So, still struggling with the "two differently timed animations at the same time on

So, still struggling with the “two differently timed animations at the same time on the same strip” issue.

There is a sketch/function (1), see below, that very slowly lights an APA102C strip with colours fetched from a palette knifed palette (sunrise, day, sunset). That works well. From Mark Kriegsman’s example, I have a sketch/function (2), see below, that adjustably darkens/brightens an APA102C strip (albeit with preset colours). The question is, how I can use the programmatic concept of (2) to influence what is being written to the entire strip with (1), so as not to break the timing of (1) or (2). It’s, as I understand, not an overlay or a mix, but simply a brightness modulation issue.

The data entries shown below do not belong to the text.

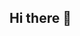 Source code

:## Hi there 👋

<!--
**Name** : 山口 聡太郎 (Sotaro YAMAGUCHI)

<a href="https://github.com/sotaro-ac">
  <img align="left" height="170px" src="https://github-readme-stats.vercel.app/api?username=sotaro-ac&count_private=true&show_icons=true&theme=dracula" />
</a>
<a href="https://github.com/sotaro-ac">
  <img align="left" height="170px" src="https://github-readme-stats.vercel.app/api/top-langs/?username=sotaro-ac&layout=compact&theme=dracula" />
</a>
-->

<!--
**sotaro-ac/sotaro-ac** is a ✨ _special_ ✨ repository because its `README.md` (this file) appears on your GitHub profile.

Here are some ideas to get you started:

- 🔭 I’m currently working on ...
- 🌱 I’m currently learning ...
- 👯 I’m looking to collaborate on ...
- 🤔 I’m looking for help with ...
- 💬 Ask me about ...
- 📫 How to reach me: ...
- 😄 Pronouns: ...
- ⚡ Fun fact: ...
-->
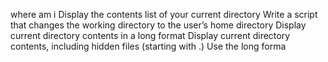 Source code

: where am i
Display the contents list of your current directory
Write a script that changes the working directory to the user’s home directory
Display current directory contents in a long format
Display current directory contents, including hidden files (starting with .) Use the long forma
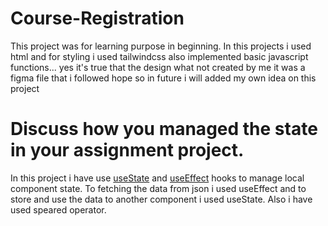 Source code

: # Course-Registration 
This project was for learning purpose in beginning. In this projects i used html and for styling i used tailwindcss also implemented basic javascript functions... yes it's true that the design what not created by me it was a figma file that i followed hope so in future i will added my own idea on this project

# Discuss how you managed the state in your assignment project.

In this project i have use <u>useState</u> and <u>useEffect</u> hooks to manage local component state. To fetching the data from json i used useEffect and to store and use the data to another component i used useState. Also i have used speared operator.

(1) with EVERY_N_MILLISECONDS over 10 minutes (later several hours) cycles the whole strip through a palette by writing to leds via fill_solid every interval, and now, with the functionality of (2), I would want to randomly modulate (darken/brighten) what is already in leds, but with a different timing.

  • On a side note, I realised that random(8) is not really random?
  • I saw that FastLED.delay() as currently used in (2) does slow the lava-lamp effect down, with 1000 milliseconds for example, but then the darkening/brightening becomes very “steppy” : (

Any help or hints much appreciated!

(1 - only the function that does the work)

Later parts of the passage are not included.